- _PROBLEM REQUIREMENTS_
All lines of the listing below must be reproduced character for character.

----

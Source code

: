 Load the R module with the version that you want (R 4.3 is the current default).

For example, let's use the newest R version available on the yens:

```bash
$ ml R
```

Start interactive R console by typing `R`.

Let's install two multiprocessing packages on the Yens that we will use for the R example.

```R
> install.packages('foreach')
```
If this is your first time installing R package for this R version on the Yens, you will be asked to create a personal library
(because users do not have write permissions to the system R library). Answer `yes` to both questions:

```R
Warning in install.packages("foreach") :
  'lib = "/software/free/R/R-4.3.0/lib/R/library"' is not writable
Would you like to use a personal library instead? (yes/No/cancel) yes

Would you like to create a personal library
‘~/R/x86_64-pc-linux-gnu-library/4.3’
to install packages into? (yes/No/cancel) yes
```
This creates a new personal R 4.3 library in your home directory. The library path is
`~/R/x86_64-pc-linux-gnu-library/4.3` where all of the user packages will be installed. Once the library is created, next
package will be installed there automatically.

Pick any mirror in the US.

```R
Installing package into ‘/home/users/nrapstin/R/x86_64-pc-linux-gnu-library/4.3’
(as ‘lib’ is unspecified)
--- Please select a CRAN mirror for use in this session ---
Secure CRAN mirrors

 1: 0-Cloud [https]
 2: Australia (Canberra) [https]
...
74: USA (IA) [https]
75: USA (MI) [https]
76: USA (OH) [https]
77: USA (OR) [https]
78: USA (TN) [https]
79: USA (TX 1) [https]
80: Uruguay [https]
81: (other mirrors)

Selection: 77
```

----

- _RESPONSE AREA_
Source code

: Load the R module with the version that you want (R 4.3 is the current default).

For example, let's use the newest R version available on the yens:

```bash
$ ml R
```

Start interactive R console by typing `R`.

Let's install two multiprocessing packages on the Yens that we will use for the R example.

```R
> install.packages('foreach')
```
If this is your first time installing R package for this R version on the Yens, you will be asked to create a personal library
(because users do not have write permissions to the system R library). Answer `yes` to both questions:

```R
Warning in install.packages("foreach") :
  'lib = "/software/free/R/R-4.3.0/lib/R/library"' is not writable
Would you like to use a personal library instead? (yes/No/cancel) yes

Would you like to create a personal library
‘~/R/x86_64-pc-linux-gnu-library/4.3’
to install packages into? (yes/No/cancel) yes
```
This creates a new personal R 4.3 library in your home directory. The library path is
`~/R/x86_64-pc-linux-gnu-library/4.3` where all of the user packages will be installed. Once the library is created, next
package will be installed there automatically.

Pick any mirror in the US.

```R
Installing package into ‘/home/users/nrapstin/R/x86_64-pc-linux-gnu-library/4.3’
(as ‘lib’ is unspecified)
--- Please select a CRAN mirror for use in this session ---
Secure CRAN mirrors

 1: 0-Cloud [https]
 2: Australia (Canberra) [https]
...
74: USA (IA) [https]
75: USA (MI) [https]
76: USA (OH) [https]
77: USA (OR) [https]
78: USA (TN) [https]
79: USA (TX 1) [https]
80: Uruguay [https]
81: (other mirrors)

Selection: 77
```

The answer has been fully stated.